- [Problem]: Of the lines in the data below, write out exactly those from the one holding "input matrix $X$" through the one holding "as a standalone", both included.
____ The input
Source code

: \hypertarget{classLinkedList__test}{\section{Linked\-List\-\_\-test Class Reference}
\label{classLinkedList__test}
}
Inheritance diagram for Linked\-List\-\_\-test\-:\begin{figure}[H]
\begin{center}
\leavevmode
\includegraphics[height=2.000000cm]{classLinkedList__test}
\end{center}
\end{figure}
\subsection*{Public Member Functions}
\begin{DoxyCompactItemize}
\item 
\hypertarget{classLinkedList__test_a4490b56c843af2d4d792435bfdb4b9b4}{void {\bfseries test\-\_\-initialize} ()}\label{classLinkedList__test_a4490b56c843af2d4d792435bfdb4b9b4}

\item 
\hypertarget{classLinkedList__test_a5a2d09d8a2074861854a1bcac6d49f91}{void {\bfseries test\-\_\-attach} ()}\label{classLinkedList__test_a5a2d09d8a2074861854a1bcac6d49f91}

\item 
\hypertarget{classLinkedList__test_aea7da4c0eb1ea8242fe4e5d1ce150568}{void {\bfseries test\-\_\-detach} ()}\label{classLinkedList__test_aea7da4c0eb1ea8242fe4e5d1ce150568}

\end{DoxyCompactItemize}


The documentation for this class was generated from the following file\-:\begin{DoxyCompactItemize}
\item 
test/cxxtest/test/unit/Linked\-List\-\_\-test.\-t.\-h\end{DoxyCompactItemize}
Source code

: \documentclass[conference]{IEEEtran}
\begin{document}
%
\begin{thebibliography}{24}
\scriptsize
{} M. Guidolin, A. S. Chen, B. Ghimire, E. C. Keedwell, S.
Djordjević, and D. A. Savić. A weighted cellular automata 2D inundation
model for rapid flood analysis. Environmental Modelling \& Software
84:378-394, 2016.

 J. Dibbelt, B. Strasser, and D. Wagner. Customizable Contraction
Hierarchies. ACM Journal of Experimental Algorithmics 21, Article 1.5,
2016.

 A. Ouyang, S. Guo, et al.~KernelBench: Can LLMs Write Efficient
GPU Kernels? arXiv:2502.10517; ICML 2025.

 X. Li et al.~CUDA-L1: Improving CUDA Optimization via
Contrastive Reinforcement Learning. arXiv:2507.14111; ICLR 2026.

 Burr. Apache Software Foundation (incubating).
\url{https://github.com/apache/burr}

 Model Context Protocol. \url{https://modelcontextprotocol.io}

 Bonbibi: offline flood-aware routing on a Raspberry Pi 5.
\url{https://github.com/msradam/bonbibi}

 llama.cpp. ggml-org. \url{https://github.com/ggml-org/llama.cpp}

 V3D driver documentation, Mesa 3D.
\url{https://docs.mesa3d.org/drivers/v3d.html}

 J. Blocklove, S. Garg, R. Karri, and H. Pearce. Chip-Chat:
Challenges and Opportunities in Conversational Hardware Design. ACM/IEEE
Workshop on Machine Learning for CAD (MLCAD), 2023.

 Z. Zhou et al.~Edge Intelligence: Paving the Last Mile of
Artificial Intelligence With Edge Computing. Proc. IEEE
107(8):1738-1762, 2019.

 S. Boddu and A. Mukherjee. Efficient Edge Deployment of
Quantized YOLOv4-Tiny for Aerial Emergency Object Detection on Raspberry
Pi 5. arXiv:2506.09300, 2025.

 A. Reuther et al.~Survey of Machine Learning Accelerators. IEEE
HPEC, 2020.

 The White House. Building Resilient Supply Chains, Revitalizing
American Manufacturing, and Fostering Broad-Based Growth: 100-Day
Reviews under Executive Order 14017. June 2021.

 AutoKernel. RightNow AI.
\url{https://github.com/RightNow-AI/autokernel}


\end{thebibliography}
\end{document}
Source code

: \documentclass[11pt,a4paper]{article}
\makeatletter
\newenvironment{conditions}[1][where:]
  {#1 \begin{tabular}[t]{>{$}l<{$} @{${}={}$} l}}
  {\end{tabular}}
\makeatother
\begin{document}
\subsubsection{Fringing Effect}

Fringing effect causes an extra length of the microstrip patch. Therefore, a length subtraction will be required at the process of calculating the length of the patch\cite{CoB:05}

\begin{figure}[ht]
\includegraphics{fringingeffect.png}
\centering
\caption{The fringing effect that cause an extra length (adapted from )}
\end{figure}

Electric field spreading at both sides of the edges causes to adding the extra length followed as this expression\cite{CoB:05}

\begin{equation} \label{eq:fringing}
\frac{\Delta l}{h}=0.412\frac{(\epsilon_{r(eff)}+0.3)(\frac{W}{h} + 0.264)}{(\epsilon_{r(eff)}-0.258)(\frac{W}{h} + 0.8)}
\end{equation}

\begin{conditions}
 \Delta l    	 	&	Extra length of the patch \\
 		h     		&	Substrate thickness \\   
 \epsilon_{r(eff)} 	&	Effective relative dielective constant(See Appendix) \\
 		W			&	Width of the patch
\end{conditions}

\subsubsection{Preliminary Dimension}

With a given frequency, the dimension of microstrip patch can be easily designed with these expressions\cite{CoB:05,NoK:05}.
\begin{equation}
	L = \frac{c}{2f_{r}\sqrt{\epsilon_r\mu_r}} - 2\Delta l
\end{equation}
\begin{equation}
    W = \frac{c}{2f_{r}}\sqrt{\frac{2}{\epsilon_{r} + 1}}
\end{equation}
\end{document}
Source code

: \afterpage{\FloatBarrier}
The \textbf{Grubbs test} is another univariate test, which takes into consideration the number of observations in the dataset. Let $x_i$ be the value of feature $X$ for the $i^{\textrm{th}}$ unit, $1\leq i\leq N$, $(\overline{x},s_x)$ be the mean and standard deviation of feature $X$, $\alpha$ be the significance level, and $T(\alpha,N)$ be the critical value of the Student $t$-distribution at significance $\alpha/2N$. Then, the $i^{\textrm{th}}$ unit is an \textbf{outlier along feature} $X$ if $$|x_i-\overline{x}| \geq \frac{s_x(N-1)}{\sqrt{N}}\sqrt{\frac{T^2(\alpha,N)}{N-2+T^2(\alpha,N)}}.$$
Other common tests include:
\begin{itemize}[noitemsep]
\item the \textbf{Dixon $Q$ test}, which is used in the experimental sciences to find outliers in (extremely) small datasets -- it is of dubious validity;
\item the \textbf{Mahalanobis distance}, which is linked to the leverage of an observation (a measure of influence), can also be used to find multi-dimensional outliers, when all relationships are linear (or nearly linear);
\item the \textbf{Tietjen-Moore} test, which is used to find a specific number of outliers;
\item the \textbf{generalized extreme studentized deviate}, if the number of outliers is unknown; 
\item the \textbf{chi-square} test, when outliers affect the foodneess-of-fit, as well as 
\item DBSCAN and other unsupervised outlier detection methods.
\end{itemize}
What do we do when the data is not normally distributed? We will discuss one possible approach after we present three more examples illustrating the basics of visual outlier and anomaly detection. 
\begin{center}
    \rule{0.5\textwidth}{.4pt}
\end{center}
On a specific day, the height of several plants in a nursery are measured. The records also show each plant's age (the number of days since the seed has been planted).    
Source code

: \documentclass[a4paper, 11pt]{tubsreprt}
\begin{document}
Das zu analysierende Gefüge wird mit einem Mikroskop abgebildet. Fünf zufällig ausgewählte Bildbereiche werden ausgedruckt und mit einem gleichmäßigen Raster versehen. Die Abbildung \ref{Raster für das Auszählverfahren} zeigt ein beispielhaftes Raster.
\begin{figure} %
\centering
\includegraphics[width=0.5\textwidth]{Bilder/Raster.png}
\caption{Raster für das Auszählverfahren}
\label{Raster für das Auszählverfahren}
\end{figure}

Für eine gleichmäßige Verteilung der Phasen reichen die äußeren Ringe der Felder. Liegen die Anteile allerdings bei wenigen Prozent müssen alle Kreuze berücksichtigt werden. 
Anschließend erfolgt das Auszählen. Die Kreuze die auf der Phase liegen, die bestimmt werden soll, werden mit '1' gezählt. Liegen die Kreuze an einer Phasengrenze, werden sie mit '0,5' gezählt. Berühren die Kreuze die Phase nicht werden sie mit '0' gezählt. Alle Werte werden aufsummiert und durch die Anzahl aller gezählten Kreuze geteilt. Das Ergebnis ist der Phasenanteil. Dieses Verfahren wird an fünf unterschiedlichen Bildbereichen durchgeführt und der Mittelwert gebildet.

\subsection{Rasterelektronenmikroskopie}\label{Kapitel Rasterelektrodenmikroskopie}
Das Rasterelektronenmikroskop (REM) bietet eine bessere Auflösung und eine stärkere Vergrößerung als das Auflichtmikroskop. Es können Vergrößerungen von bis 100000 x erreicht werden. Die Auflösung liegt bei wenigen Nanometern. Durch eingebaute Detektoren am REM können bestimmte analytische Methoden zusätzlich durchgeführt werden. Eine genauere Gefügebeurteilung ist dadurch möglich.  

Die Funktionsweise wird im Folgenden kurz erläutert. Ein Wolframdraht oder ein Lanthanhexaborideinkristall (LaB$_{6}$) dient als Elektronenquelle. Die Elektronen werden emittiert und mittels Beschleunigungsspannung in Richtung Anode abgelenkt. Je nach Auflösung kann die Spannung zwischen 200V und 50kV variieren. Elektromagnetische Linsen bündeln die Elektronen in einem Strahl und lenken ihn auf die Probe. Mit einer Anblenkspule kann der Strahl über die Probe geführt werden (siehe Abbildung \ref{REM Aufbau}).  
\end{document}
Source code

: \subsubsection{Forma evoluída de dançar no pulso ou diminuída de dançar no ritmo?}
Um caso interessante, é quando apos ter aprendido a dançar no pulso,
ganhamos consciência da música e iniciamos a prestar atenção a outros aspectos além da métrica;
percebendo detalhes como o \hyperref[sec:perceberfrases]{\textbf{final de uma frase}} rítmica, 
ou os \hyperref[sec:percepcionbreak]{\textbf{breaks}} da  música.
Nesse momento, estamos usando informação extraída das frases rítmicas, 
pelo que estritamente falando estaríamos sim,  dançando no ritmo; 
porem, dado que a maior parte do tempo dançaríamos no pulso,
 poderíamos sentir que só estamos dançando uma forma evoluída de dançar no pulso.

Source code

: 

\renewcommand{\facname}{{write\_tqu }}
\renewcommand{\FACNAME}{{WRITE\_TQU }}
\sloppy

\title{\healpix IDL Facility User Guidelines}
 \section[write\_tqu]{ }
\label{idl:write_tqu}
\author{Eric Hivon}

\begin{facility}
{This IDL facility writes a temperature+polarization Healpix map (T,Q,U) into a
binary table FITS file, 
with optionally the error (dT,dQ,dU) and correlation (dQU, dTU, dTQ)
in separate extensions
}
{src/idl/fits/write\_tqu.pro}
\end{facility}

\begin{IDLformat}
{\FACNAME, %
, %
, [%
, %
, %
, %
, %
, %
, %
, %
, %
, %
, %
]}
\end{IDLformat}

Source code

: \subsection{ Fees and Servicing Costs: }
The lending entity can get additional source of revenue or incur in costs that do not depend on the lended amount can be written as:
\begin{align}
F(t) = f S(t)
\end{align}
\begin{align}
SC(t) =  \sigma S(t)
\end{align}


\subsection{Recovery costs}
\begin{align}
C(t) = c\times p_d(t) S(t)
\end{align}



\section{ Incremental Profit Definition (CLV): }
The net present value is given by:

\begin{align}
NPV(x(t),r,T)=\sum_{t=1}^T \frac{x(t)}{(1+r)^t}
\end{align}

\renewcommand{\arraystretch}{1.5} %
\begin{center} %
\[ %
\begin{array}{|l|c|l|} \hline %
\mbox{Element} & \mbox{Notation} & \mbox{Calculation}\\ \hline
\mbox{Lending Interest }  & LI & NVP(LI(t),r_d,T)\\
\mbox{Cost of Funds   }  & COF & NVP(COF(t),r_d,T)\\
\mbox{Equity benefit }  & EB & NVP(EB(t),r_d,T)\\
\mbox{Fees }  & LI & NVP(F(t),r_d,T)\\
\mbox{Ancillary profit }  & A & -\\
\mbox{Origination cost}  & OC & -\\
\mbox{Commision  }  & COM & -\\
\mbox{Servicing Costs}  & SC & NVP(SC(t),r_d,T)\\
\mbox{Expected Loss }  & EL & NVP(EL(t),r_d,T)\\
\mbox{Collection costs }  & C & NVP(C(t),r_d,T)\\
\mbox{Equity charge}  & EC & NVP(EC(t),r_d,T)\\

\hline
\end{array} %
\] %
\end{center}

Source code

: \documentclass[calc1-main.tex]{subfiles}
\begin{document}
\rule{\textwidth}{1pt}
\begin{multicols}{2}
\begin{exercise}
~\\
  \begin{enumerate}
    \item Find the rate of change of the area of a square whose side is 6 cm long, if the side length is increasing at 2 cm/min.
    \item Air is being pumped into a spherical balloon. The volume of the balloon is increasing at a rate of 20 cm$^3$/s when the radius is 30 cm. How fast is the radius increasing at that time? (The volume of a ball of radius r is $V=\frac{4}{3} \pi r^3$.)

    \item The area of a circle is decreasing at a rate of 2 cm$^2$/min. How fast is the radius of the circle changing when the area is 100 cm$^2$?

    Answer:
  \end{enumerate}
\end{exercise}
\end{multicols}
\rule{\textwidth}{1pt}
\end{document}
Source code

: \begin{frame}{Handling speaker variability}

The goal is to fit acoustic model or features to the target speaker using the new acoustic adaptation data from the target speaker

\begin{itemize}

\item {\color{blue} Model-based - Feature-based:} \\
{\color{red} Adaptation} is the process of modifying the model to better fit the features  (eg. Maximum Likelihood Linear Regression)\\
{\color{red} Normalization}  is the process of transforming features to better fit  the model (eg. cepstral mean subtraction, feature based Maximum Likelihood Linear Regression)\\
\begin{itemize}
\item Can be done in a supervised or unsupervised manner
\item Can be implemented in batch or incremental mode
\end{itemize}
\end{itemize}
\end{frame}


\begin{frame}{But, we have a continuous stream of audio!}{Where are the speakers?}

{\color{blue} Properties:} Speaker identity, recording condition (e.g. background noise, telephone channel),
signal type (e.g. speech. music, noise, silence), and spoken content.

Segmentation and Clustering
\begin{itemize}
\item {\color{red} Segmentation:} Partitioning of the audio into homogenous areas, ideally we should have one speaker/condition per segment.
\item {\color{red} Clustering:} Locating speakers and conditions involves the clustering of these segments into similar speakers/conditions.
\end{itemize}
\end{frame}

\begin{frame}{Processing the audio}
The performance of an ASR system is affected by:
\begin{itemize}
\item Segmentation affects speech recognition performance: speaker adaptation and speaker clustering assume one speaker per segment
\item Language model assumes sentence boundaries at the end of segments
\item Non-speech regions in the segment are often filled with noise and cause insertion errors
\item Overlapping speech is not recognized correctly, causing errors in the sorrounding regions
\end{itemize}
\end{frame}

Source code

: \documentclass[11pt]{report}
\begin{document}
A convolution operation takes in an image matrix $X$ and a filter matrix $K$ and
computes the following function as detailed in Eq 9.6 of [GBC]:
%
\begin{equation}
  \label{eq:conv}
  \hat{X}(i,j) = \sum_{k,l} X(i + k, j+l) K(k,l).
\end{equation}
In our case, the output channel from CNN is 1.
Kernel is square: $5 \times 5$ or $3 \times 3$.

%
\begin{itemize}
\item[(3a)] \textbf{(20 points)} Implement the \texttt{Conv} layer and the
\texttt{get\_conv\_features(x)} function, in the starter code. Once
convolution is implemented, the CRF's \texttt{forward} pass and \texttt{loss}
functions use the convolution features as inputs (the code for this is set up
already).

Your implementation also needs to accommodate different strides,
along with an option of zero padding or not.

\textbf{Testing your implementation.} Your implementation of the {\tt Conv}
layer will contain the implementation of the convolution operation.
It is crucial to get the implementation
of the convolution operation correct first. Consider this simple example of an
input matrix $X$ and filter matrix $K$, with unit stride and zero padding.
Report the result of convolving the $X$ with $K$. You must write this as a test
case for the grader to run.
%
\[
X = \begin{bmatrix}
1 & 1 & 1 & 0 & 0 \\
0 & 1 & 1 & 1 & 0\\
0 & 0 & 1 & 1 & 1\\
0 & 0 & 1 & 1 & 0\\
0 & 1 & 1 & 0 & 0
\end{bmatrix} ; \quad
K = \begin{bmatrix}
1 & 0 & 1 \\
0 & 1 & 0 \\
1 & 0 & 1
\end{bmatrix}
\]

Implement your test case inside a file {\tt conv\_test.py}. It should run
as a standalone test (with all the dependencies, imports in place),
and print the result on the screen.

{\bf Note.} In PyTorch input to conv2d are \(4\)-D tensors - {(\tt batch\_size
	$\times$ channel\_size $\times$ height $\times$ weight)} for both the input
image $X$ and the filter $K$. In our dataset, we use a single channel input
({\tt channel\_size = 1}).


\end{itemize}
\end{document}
________
- [Response to this exercise]:
input matrix $X$ and filter matrix $K$, with unit stride and zero padding.
Report the result of convolving the $X$ with $K$. You must write this as a test
case for the grader to run.
%
\[
X = \begin{bmatrix}
1 & 1 & 1 & 0 & 0 \\
0 & 1 & 1 & 1 & 0\\
0 & 0 & 1 & 1 & 1\\
0 & 0 & 1 & 1 & 0\\
0 & 1 & 1 & 0 & 0
\end{bmatrix} ; \quad
K = \begin{bmatrix}
1 & 0 & 1 \\
0 & 1 & 0 \\
1 & 0 & 1
\end{bmatrix}
\]

Implement your test case inside a file {\tt conv\_test.py}. It should run
as a standalone test (with all the dependencies, imports in place),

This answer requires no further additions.